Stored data
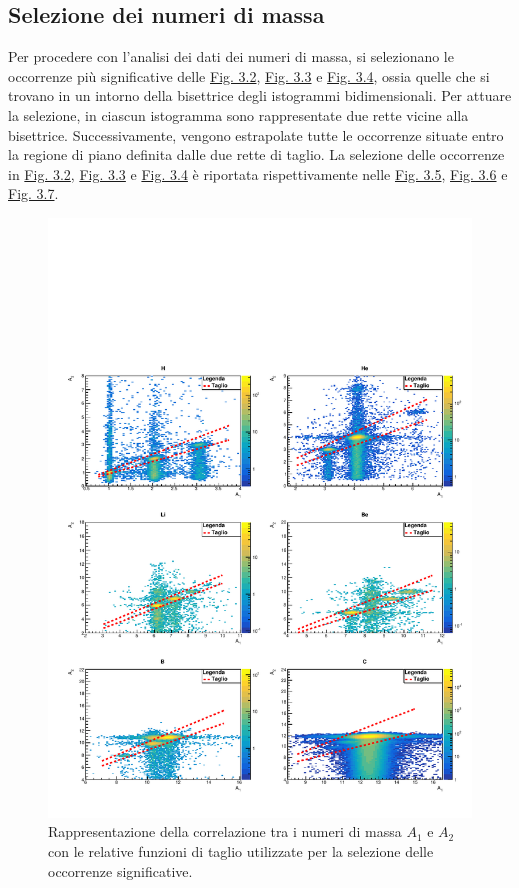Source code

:\documentclass[12pt,a4paper,twoside]{report}
\begin{document}
	\subsection{Selezione dei numeri di massa}\label{sec:selection_number_of_mass}
	Per procedere con l'analisi dei dati dei numeri di massa, si selezionano le occorrenze più significative delle \hyperref[fig:a1]{Fig. 3.2}, \hyperref[fig:a2]{Fig. 3.3} e \hyperref[fig:a3]{Fig. 3.4}, ossia quelle che si trovano in un intorno della bisettrice degli istogrammi bidimensionali. Per attuare la selezione, in ciascun istogramma sono rappresentate due rette vicine alla bisettrice. Successivamente, vengono estrapolate tutte le occorrenze situate entro la regione di piano definita dalle due rette di taglio. La selezione delle occorrenze in \hyperref[fig:a1]{Fig. 3.2}, \hyperref[fig:a2]{Fig. 3.3} e \hyperref[fig:a3]{Fig. 3.4} è riportata rispettivamente nelle \hyperref[fig:a1_cut]{Fig. 3.5}, \hyperref[fig:a2_cut]{Fig. 3.6} e \hyperref[fig:a3_cut]{Fig. 3.7}.
	\begin{figure}[H]
		\centering
		\includegraphics[width=1.0\linewidth]{c_MultiCanvasCutLog1.pdf}
		\caption{Rappresentazione della correlazione tra i numeri di massa $A_1$ e $A_2$ con le relative funzioni di taglio utilizzate per la selezione delle occorrenze significative.}
		\label{fig:a1_cut}
	\end{figure}
\end{document}

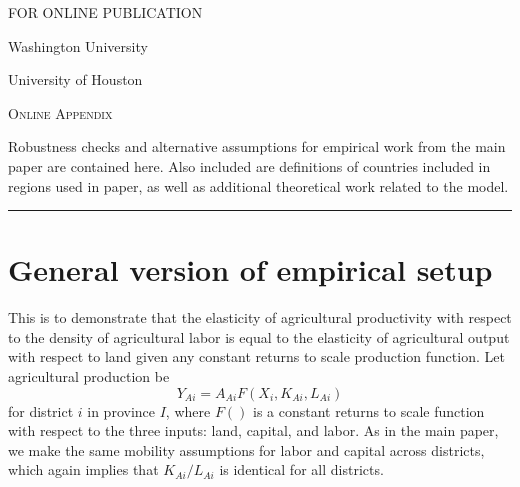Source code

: \documentclass[11pt]{article}
\begin{document}
\begin{titlepage}
\hfill \textsc{FOR ONLINE PUBLICATION}

\vspace{1in} \noindent {\large \today}

\vspace{.5in} 

\vspace{.25in} 

\vspace{.05in} \noindent Washington University

\vspace{.25in} 

\vspace{.05in} \noindent University of Houston

\vspace{2in} \noindent \textsc{Online Appendix} \hrulefill

\vspace{.05in} \noindent Robustness checks and alternative assumptions for empirical work from the main paper are contained here. Also included are definitions of countries included in regions used in paper, as well as additional theoretical work related to the model.
\vspace{.1in} \hrule

\end{titlepage}

\pagebreak 

\tableofcontents

\section{General version of empirical setup}
This is to demonstrate that the elasticity of agricultural productivity with respect to the density of agricultural labor is equal to the elasticity of agricultural output with respect to land given any constant returns to scale production function. Let agricultural production be
\begin{equation}
    Y_{Ai} = A_{Ai} F(X_i,K_{Ai},L_{Ai}) 
\end{equation}
for district $i$ in province $I$, where $F()$ is a constant returns to scale function with respect to the three inputs: land, capital, and labor. As in the main paper, we make the same mobility assumptions for labor and capital across districts, which again implies that $K_{Ai}/L_{Ai}$ is identical for all districts. 
\end{document}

WHAT THE EXERCISE ASKS
Every line above in which the word "returns" occurs needs to be copied.

WRITTEN SOLUTION
This is to demonstrate that the elasticity of agricultural productivity with respect to the density of agricultural labor is equal to the elasticity of agricultural output with respect to land given any constant returns to scale production function. Let agricultural production be
for district $i$ in province $I$, where $F()$ is a constant returns to scale function with respect to the three inputs: land, capital, and labor. As in the main paper, we make the same mobility assumptions for labor and capital across districts, which again implies that $K_{Ai}/L_{Ai}$ is identical for all districts. 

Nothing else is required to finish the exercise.